堺五月鯉幟は、明治初期、和凧職人に紙鯉を作らせたことに始まります。
そもそも江戸では、江戸時代初期から男の子の誕生と成長を願い、武家では家紋を染めた幟を家の表に飾りました。
その鯉を和紙で立体化したのが鯉幟のルーツです。和紙では耐久性が悪いため、明治中期になり広幅の綿布の入手が可能になると綿布の鯉幟を作り始めました。当時は、綿布の白度を上げ、脂気を除くため、堺の伝統産業のひとつである和晒の製法技術を参考にしました。

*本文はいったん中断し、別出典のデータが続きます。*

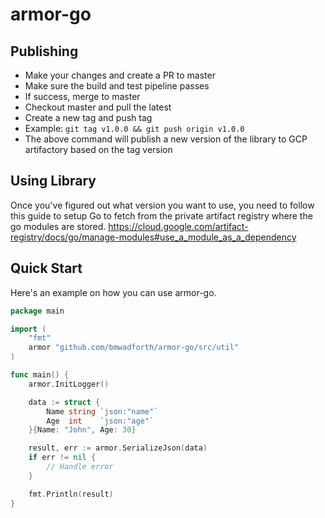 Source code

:# armor-go

## Publishing
- Make your changes and create a PR to master
- Make sure the build and test pipeline passes
- If success, merge to master
- Checkout master and pull the latest
- Create a new tag and push tag
- Example: `git tag v1.0.0 && git push origin v1.0.0`
- The above command will publish a new version of the library to GCP artifactory based on the tag version

## Using Library
Once you've figured out what version you want to use, you need to follow this guide to setup Go to fetch from the private artifact registry where the go modules are stored.
https://cloud.google.com/artifact-registry/docs/go/manage-modules#use_a_module_as_a_dependency

## Quick Start

Here's an example on how you can use armor-go.

```go
package main

import (
	"fmt"
	armor "github.com/bmwadforth/armor-go/src/util"
)

func main() {
	armor.InitLogger()

	data := struct {
		Name string `json:"name"`
		Age  int    `json:"age"`
	}{Name: "John", Age: 30}

	result, err := armor.SerializeJson(data)
	if err != nil {
		// Handle error
	}

	fmt.Println(result)
}

```
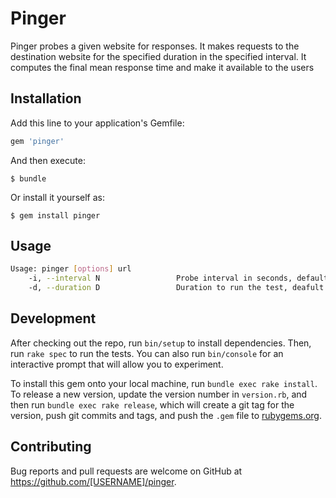 # Pinger

Pinger probes a given website for responses. It makes requests to the destination website
for the specified duration in the specified interval. It computes the final mean response time
and make it available to the users

## Installation

Add this line to your application's Gemfile:

```ruby
gem 'pinger'
```

And then execute:

    $ bundle

Or install it yourself as:

    $ gem install pinger

## Usage

```bash
Usage: pinger [options] url
    -i, --interval N                 Probe interval in seconds, default: 10 seconds
    -d, --duration D                 Duration to run the test, deafult: 60 seconds
```

## Development

After checking out the repo, run `bin/setup` to install dependencies. Then, run `rake spec` to run the tests. You can also run `bin/console` for an interactive prompt that will allow you to experiment.

To install this gem onto your local machine, run `bundle exec rake install`. To release a new version, update the version number in `version.rb`, and then run `bundle exec rake release`, which will create a git tag for the version, push git commits and tags, and push the `.gem` file to [rubygems.org](https://rubygems.org).

## Contributing

Bug reports and pull requests are welcome on GitHub at https://github.com/[USERNAME]/pinger.
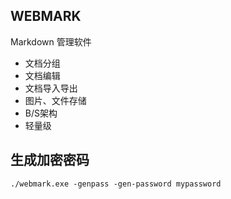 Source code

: ## WEBMARK

Markdown 管理软件

+ 文档分组
+ 文档编辑
+ 文档导入导出
+ 图片、文件存储
+ B/S架构
+ 轻量级

## 生成加密密码

```shell
./webmark.exe -genpass -gen-password mypassword
```
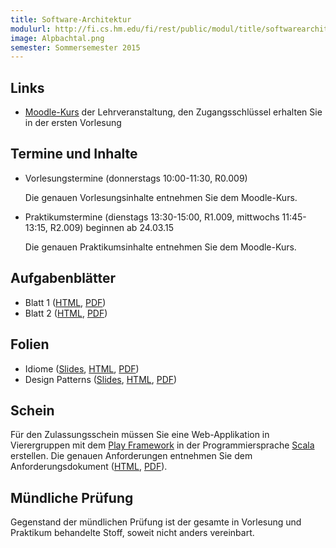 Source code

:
```yaml
---
title: Software-Architektur
modulurl: http://fi.cs.hm.edu/fi/rest/public/modul/title/softwarearchitektur
image: Alpbachtal.png
semester: Sommersemester 2015
---
```


<div class="row">
<div class="span6">

## Links

-   [Moodle-Kurs](https://moodle.hm.edu/course/view.php?id=5993) der
    Lehrveranstaltung, den Zugangsschlüssel erhalten Sie in der ersten Vorlesung

## Termine und Inhalte

-   Vorlesungstermine (donnerstags 10:00-11:30, R0.009)

    Die genauen Vorlesungsinhalte entnehmen Sie dem Moodle-Kurs.

-   Praktikumstermine (dienstags 13:30-15:00, R1.009, mittwochs 11:45-13:15,
    R2.009) beginnen ab 24.03.15

    Die genauen Praktikumsinhalte entnehmen Sie dem Moodle-Kurs.

## Aufgabenblätter

-   Blatt 1 ([HTML](/lectures/sa/html/Blatt01.html),
             [PDF](/lectures/sa/pdf/Blatt01.pdf))
-   Blatt 2 ([HTML](/lectures/sa/html/Blatt02.html),
             [PDF](/lectures/sa/pdf/Blatt02.pdf))

## Folien

-   Idiome
    ([Slides](/lectures/sa/presentation/01_Idiome.html),
    [HTML](/lectures/sa/html/01_Idiome.html),
    [PDF](/lectures/sa/pdf/01_Idiome.pdf))
-   Design Patterns
    ([Slides](/lectures/sa/presentation/02_DesignPatterns.html),
    [HTML](/lectures/sa/html/02_DesignPatterns.html),
    [PDF](/lectures/sa/pdf/02_DesignPatterns.pdf))

</div>
<div class="span6">

## Schein

Für den Zulassungsschein müssen Sie eine Web-Applikation in
Vierergruppen mit dem [Play Framework](https://www.playframework.com/) in der
Programmiersprache [Scala](http://scala-lang.org/) erstellen. Die genauen
Anforderungen entnehmen Sie dem Anforderungsdokument
([HTML](/lectures/sa/html/WebApp.html), [PDF](/lectures/sa/pdf/WebApp.pdf)).

## Mündliche Prüfung

Gegenstand der mündlichen Prüfung ist der gesamte in Vorlesung und Praktikum
behandelte Stoff, soweit nicht anders vereinbart.

</div>
</div>

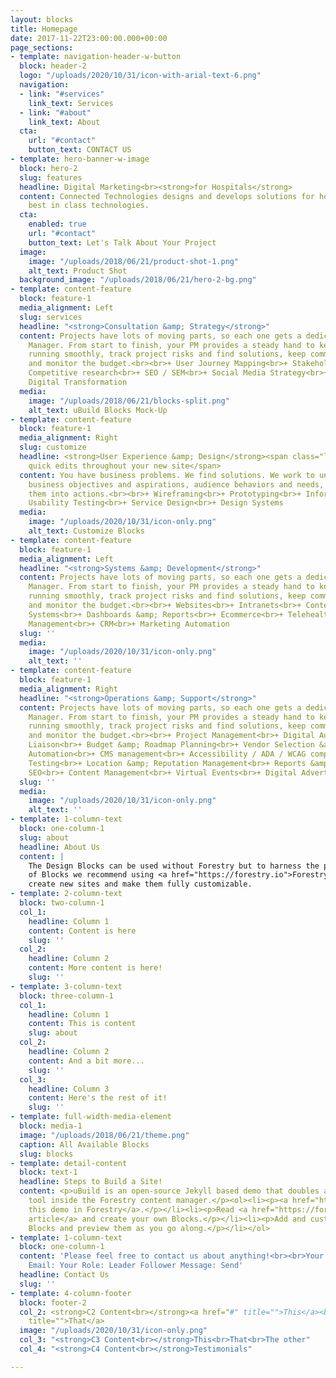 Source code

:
 ```yaml
---
layout: blocks
title: Homepage
date: 2017-11-22T23:00:00.000+00:00
page_sections:
- template: navigation-header-w-button
  block: header-2
  logo: "/uploads/2020/10/31/icon-with-arial-text-6.png"
  navigation:
  - link: "#services"
    link_text: Services
  - link: "#about"
    link_text: About
  cta:
    url: "#contact"
    button_text: CONTACT US
- template: hero-banner-w-image
  block: hero-2
  slug: features
  headline: Digital Marketing<br><strong>for Hospitals</strong>
  content: Connected Technologies designs and develops solutions for hospitals using
    best in class technologies.
  cta:
    enabled: true
    url: "#contact"
    button_text: Let's Talk About Your Project
  image:
    image: "/uploads/2018/06/21/product-shot-1.png"
    alt_text: Product Shot
  background_image: "/uploads/2018/06/21/hero-2-bg.png"
- template: content-feature
  block: feature-1
  media_alignment: Left
  slug: services
  headline: "<strong>Consultation &amp; Strategy</strong>"
  content: Projects have lots of moving parts, so each one gets a dedicated Project
    Manager. From start to finish, your PM provides a steady hand to keep schedules
    running smoothly, track project risks and find solutions, keep communication flowing,
    and monitor the budget.<br><br>+ User Journey Mapping<br>+ Stakeholder Alignment<br>+
    Competitive research<br>+ SEO / SEM<br>+ Social Media Strategy<br>+ Content Strategy<br>+
    Digital Transformation
  media:
    image: "/uploads/2018/06/21/blocks-split.png"
    alt_text: uBuild Blocks Mock-Up
- template: content-feature
  block: feature-1
  media_alignment: Right
  slug: customize
  headline: <strong>User Experience &amp; Design</strong><span class="light"> to make
    quick edits throughout your new site</span>
  content: You have business problems. We find solutions. We work to understand your
    business objectives and aspirations, audience behaviors and needs, and then translate
    them into actions.<br><br>+ Wireframing<br>+ Prototyping<br>+ Information Architecture<br>+
    Usability Testing<br>+ Service Design<br>+ Design Systems
  media:
    image: "/uploads/2020/10/31/icon-only.png"
    alt_text: Customize Blocks
- template: content-feature
  block: feature-1
  media_alignment: Left
  headline: "<strong>Systems &amp; Development</strong>"
  content: Projects have lots of moving parts, so each one gets a dedicated Project
    Manager. From start to finish, your PM provides a steady hand to keep schedules
    running smoothly, track project risks and find solutions, keep communication flowing,
    and monitor the budget.<br><br>+ Websites<br>+ Intranets<br>+ Content Management
    Systems<br>+ Dashboards &amp; Reports<br>+ Ecommerce<br>+ Telehealth<br>+ Form
    Management<br>+ CRM<br>+ Marketing Automation
  slug: ''
  media:
    image: "/uploads/2020/10/31/icon-only.png"
    alt_text: ''
- template: content-feature
  block: feature-1
  media_alignment: Right
  headline: "<strong>Operations &amp; Support</strong>"
  content: Projects have lots of moving parts, so each one gets a dedicated Project
    Manager. From start to finish, your PM provides a steady hand to keep schedules
    running smoothly, track project risks and find solutions, keep communication flowing,
    and monitor the budget.<br><br>+ Project Management<br>+ Digital Audits<br>+ Technical
    Liaison<br>+ Budget &amp; Roadmap Planning<br>+ Vendor Selection &amp; Management<br>+
    Automation<br>+ CMS management<br>+ Accessibility / ADA / WCAG compliance<br>+
    Testing<br>+ Location &amp; Reputation Management<br>+ Reports &amp; Dashboards<br>+
    SEO<br>+ Content Management<br>+ Virtual Events<br>+ Digital Advertising
  slug: ''
  media:
    image: "/uploads/2020/10/31/icon-only.png"
    alt_text: ''
- template: 1-column-text
  block: one-column-1
  slug: about
  headline: About Us
  content: |
    The Design Blocks can be used without Forestry but to harness the power
    of Blocks we recommend using <a href="https://forestry.io">Forestry</a>. Once the site is imported you can immediately
    create new sites and make them fully customizable.
- template: 2-column-text
  block: two-column-1
  col_1:
    headline: Column 1
    content: Content is here
    slug: ''
  col_2:
    headline: Column 2
    content: More content is here!
    slug: ''
- template: 3-column-text
  block: three-column-1
  col_1:
    headline: Column 1
    content: This is content
    slug: about
  col_2:
    headline: Column 2
    content: And a bit more...
    slug: ''
  col_3:
    headline: Column 3
    content: Here's the rest of it!
    slug: ''
- template: full-width-media-element
  block: media-1
  image: "/uploads/2018/06/21/theme.png"
  caption: All Available Blocks
  slug: blocks
- template: detail-content
  block: text-1
  headline: Steps to Build a Site!
  content: <p>uBuild is an open-source Jekyll based demo that doubles as a builder
    tool inside the Forestry content manager.</p><ol><li><p><a href="https://app.forestry.io/quick-start?repo=forestryio/ubuild-jekyll&provider=github&engine=jekyll">Import
    this demo in Forestry</a>.</p></li><li><p>Read <a href="https://forestry.io/blog/ubuild-a-new-theme-for-static-sites-using-blocks/">our
    article</a> and create your own Blocks.</p></li><li><p>Add and customize the available
    Blocks and preview them as you go along.</p></li></ol>
- template: 1-column-text
  block: one-column-1
  content: 'Please feel free to contact us about anything!<br><br>Your Name: Your
    Email: Your Role: Leader Follower Message: Send'
  headline: Contact Us
  slug: ''
- template: 4-column-footer
  block: footer-2
  col_2: <strong>C2 Content<br></strong><a href="#" title="">This</a><br><a href="#"
    title="">That</a>
  image: "/uploads/2020/10/31/icon-only.png"
  col_3: "<strong>C3 Content<br></strong>This<br>That<br>The other"
  col_4: "<strong>C4 Content<br></strong>Testimonials"

---
```

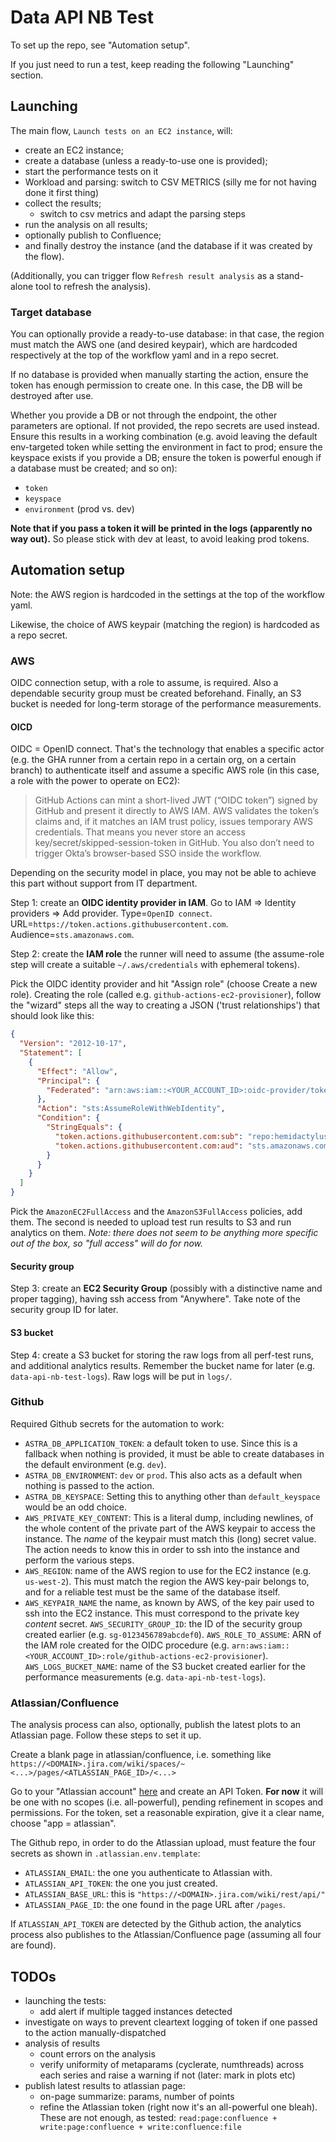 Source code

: # Data API NB Test

To set up the repo, see "Automation setup".

If you just need to run a test, keep reading the following "Launching" section.

## Launching

The main flow, `Launch tests on an EC2 instance`, will:

- create an EC2 instance;
- create a database (unless a ready-to-use one is provided);
- start the performance tests on it
- Workload and parsing: switch to CSV METRICS (silly me for not having done it first thing)
- collect the results;
  - switch to csv metrics and adapt the parsing steps
- run the analysis on all results;
- optionally publish to Confluence;
- and finally destroy the instance (and the database if it was created by the flow).

(Additionally, you can trigger flow `Refresh result analysis` as a stand-alone tool to refresh the analysis).

### Target database

You can optionally provide a ready-to-use database: in that case, the region must match the AWS one (and desired keypair), which are hardcoded respectively at the top of the workflow yaml and in a repo secret.

If no database is provided when manually starting the action, ensure the token has enough permission to create one. In this case, the DB will be destroyed after use.

Whether you provide a DB or not through the endpoint, the other parameters are optional. If not provided, the repo secrets are used instead. Ensure this results in a working combination (e.g. avoid leaving the default env-targeted token while setting the environment in fact to prod; ensure the keyspace exists if you provide a DB; ensure the token is powerful enough if a database must be created; and so on):

- `token`
- `keyspace`
- `environment` (prod vs. dev)

**Note that if you pass a token it will be printed in the logs (apparently no way out).** So please stick with dev at least, to avoid leaking prod tokens.

## Automation setup

Note: the AWS region is hardcoded in the settings at the top of the workflow yaml.

Likewise, the choice of AWS keypair (matching the region) is hardcoded as a repo secret.

### AWS

OIDC connection setup, with a role to assume, is required. Also a dependable security group must be created beforehand. Finally, an S3 bucket is needed for long-term storage of the performance measurements.

#### OICD

OIDC = OpenID connect. That's the technology that enables a specific actor (e.g. the GHA runner from a certain repo in a certain org, on a certain branch) to authenticate itself and assume a specific AWS role (in this case, a role with the power to operate on EC2):
> GitHub Actions can mint a short-lived JWT (“OIDC token”) signed by GitHub and present it directly to AWS IAM. AWS validates the token’s claims and, if it matches an IAM trust policy, issues temporary AWS credentials. That means you never store an access key/secret/skipped-session-token in GitHub. You also don’t need to trigger Okta’s browser-based SSO inside the workflow.

Depending on the security model in place, you may not be able to achieve this part without support from IT department.

Step 1: create an **OIDC identity provider in IAM**. Go to IAM ⇒ Identity providers ⇒ Add provider.
Type=`OpenID connect`. URL=`https://token.actions.githubusercontent.com`. Audience=`sts.amazonaws.com`.

Step 2: create the **IAM role** the runner will need to assume (the assume-role step will create a suitable `~/.aws/credentials` with ephemeral tokens).

Pick the OIDC identity provider and hit "Assign role" (choose Create a new role). Creating the role (called e.g. `github-actions-ec2-provisioner`), follow the "wizard" steps all the way to creating a JSON ('trust relationships') that should look like this:

```json
{
  "Version": "2012-10-17",
  "Statement": [
    {
      "Effect": "Allow",
      "Principal": {
        "Federated": "arn:aws:iam::<YOUR_ACCOUNT_ID>:oidc-provider/token.actions.githubusercontent.com"
      },
      "Action": "sts:AssumeRoleWithWebIdentity",
      "Condition": {
        "StringEquals": {
          "token.actions.githubusercontent.com:sub": "repo:hemidactylus/data-api-nb-test:ref:refs/heads/main",
          "token.actions.githubusercontent.com:aud": "sts.amazonaws.com"
        }
      }
    }
  ]
}
```

Pick the `AmazonEC2FullAccess` and the `AmazonS3FullAccess` policies, add them. The second is needed to upload test run results to S3 and run analytics on them.
_Note: there does not seem to be anything more specific out of the box, so "full access" will do for now._

#### Security group

Step 3: create an **EC2 Security Group** (possibly with a distinctive name and proper tagging), having ssh access from "Anywhere". Take note of the security group ID for later.

#### S3 bucket

Step 4: create a S3 bucket for storing the raw logs from all perf-test runs, and additional analytics results. Remember the bucket name for later (e.g. `data-api-nb-test-logs`). Raw logs will be put in `logs/`.

### Github

Required Github secrets for the automation to work:

- `ASTRA_DB_APPLICATION_TOKEN`: a default token to use. Since this is a fallback when nothing is provided, it must be able to create databases in the default environment (e.g. `dev`).
- `ASTRA_DB_ENVIRONMENT`: `dev` or `prod`. This also acts as a default when nothing is passed to the action.
- `ASTRA_DB_KEYSPACE`: Setting this to anything other than `default_keyspace` would be an odd choice.
- `AWS_PRIVATE_KEY_CONTENT`: This is a literal dump, including newlines, of the whole content of the private part of the AWS keypair to access the instance. The _name_ of the keypair must match this (long) secret value. The action needs to know this in order to ssh into the instance and perform the various steps.
- `AWS_REGION`: name of the AWS region to use for the EC2 instance (e.g. `us-west-2`). This must match the region the AWS key-pair belongs to, and for a reliable test must be the same of the database itself.
- `AWS_KEYPAIR_NAME` the name, as known by AWS, of the key pair used to ssh into the EC2 instance. This must correspond to the private key _content_ secret.
`AWS_SECURITY_GROUP_ID`: the ID of the security group created earlier (e.g. `sg-0123456789abcdef0`).
`AWS_ROLE_TO_ASSUME`: ARN of the IAM role created for the OIDC procedure (e.g. `arn:aws:iam::<YOUR_ACCOUNT_ID>:role/github-actions-ec2-provisioner`).
`AWS_LOGS_BUCKET_NAME`: name of the S3 bucket created earlier for the performance measurements (e.g. `data-api-nb-test-logs`).


### Atlassian/Confluence

The analysis process can also, optionally, publish the latest plots to an Atlassian page.
Follow these steps to set it up.

Create a blank page in atlassian/confluence, i.e. something like
`https://<DOMAIN>.jira.com/wiki/spaces/~<...>/pages/<ATLASSIAN_PAGE_ID>/<...>`

Go to your "Atlassian account"
[here](https://id.atlassian.com/manage-profile/security/api-tokens)
and create an API Token. **For now** it will be one with no scopes (i.e. all-powerful),
pending refinement in scopes and permissions. For the token, set a reasonable expiration,
give it a clear name, choose "app = atlassian".

The Github repo, in order to do the Atlassian upload, must feature the four secrets as shown
in `.atlassian.env.template`:

- `ATLASSIAN_EMAIL`: the one you authenticate to Atlassian with.
- `ATLASSIAN_API_TOKEN`: the one you just created.
- `ATLASSIAN_BASE_URL`: this is `"https://<DOMAIN>.jira.com/wiki/rest/api/"`
- `ATLASSIAN_PAGE_ID`: the one found in the page URL after `/pages`.

If `ATLASSIAN_API_TOKEN` are detected by the Github action, the analytics process also publishes
to the Atlassian/Confluence page (assuming all four are found).

## TODOs

- launching the tests:
  - add alert if multiple tagged instances detected
- investigate on ways to prevent cleartext logging of token if one passed to the action manually-dispatched
- analysis of results
  - count errors on the analysis
  - verify uniformity of metaparams (cyclerate, numthreads) across each series and raise a warning if not (later: mark in plots etc)
- publish latest results to atlassian page:
  - on-page summarize: params, number of points
  - refine the Atlassian token (right now it's an all-powerful one bleah). These are not enough, as tested: `read:page:confluence + write:page:confluence + write:confluence:file`
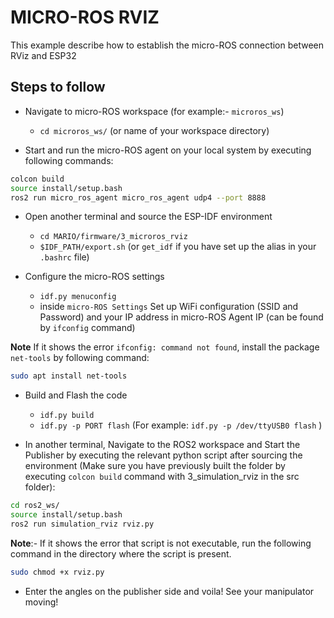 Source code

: # MICRO-ROS RVIZ

This example describe how to establish the micro-ROS connection between RViz and ESP32

## Steps to follow

* Navigate to micro-ROS workspace (for example:- `microros_ws`) 
    * ```cd microros_ws/``` (or name of your workspace directory)

* Start and run the micro-ROS agent on your local system by executing following commands:

```bash
colcon build
source install/setup.bash
ros2 run micro_ros_agent micro_ros_agent udp4 --port 8888
```



* Open another terminal and source the ESP-IDF environment
    * ``` cd MARIO/firmware/3_microros_rviz ```
    * ```$IDF_PATH/export.sh``` (or ```get_idf``` if you have set up the alias in your `.bashrc` file)
    
* Configure the micro-ROS settings 
    * ```idf.py menuconfig```
    * inside `micro-ROS Settings` Set up WiFi configuration (SSID and Password) and your IP address in micro-ROS Agent IP (can be found by `ifconfig` command)

**Note** If it shows the error `ifconfig: command not found`, install the package `net-tools` by following command:

```bash
sudo apt install net-tools
```

* Build and Flash the code 
    * ```idf.py build```
    * ```idf.py -p PORT flash``` (For example: ```idf.py -p /dev/ttyUSB0 flash``` )




* In another terminal, Navigate to the ROS2 workspace and Start the Publisher by executing the relevant python script after sourcing the environment
(Make sure you have previously built the folder by executing `colcon build` command with 3_simulation_rviz in the src folder):

```bash
cd ros2_ws/
source install/setup.bash
ros2 run simulation_rviz rviz.py
```


**Note**:- If it shows the error that script is not executable, run the following command in the directory where the script is present.

```bash
sudo chmod +x rviz.py
```

* Enter the angles on the publisher side and voila! See your manipulator moving!
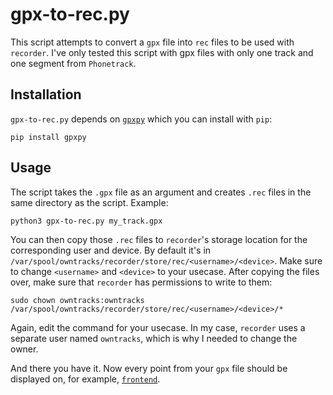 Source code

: # gpx-to-rec.py
This script attempts to convert a `gpx` file into `rec` files to be used with `recorder`. I've only tested this script with gpx files with only one track and one segment from `Phonetrack`.

## Installation
`gpx-to-rec.py` depends on [`gpxpy`](https://github.com/tkrajina/gpxpy) which you can install with `pip`:
```
pip install gpxpy
```
## Usage
The script takes the `.gpx` file as an argument and creates `.rec` files in the same directory as the script.
Example:
```
python3 gpx-to-rec.py my_track.gpx
```

You can then copy those `.rec` files to `recorder`'s storage location for the corresponding user and device. By default it's in `/var/spool/owntracks/recorder/store/rec/<username>/<device>`.
Make sure to change `<username>` and `<device>` to your usecase.
After copying the files over, make sure that `recorder` has permissions to write to them:
```
sudo chown owntracks:owntracks /var/spool/owntracks/recorder/store/rec/<username>/<device>/*
```
Again, edit the command for your usecase. In my case, `recorder` uses a separate user named `owntracks`, which is why I needed to change the owner.

And there you have it. Now every point from your `gpx` file should be displayed on, for example, [`frontend`](https://github.com/owntracks/frontend).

明治時代末に、真鯉の背に金太郎を乗せた図柄を考案。数十種類の刷毛と筆を使い手描きしています。裁断されたまっ白な綿布にまず描くのは目。アタリをつけて一気にひげ、うろこを描く。選りすぐりの七色の顔料を使い、色をつけていきます。胴が太く尾びれがキュッとしまった立体的な構造で、まさに、鯉の形をした鯉幟。胸びれ、尻びれが大きく、風を含んで悠々と空を泳ぎます。
いつの時代であっても、子どもが強くたくましく育ってほしいという親の願いを込めて金太郎を描き続けています。手描き独特の味と風合いが、時を経た今も変わらず守られています。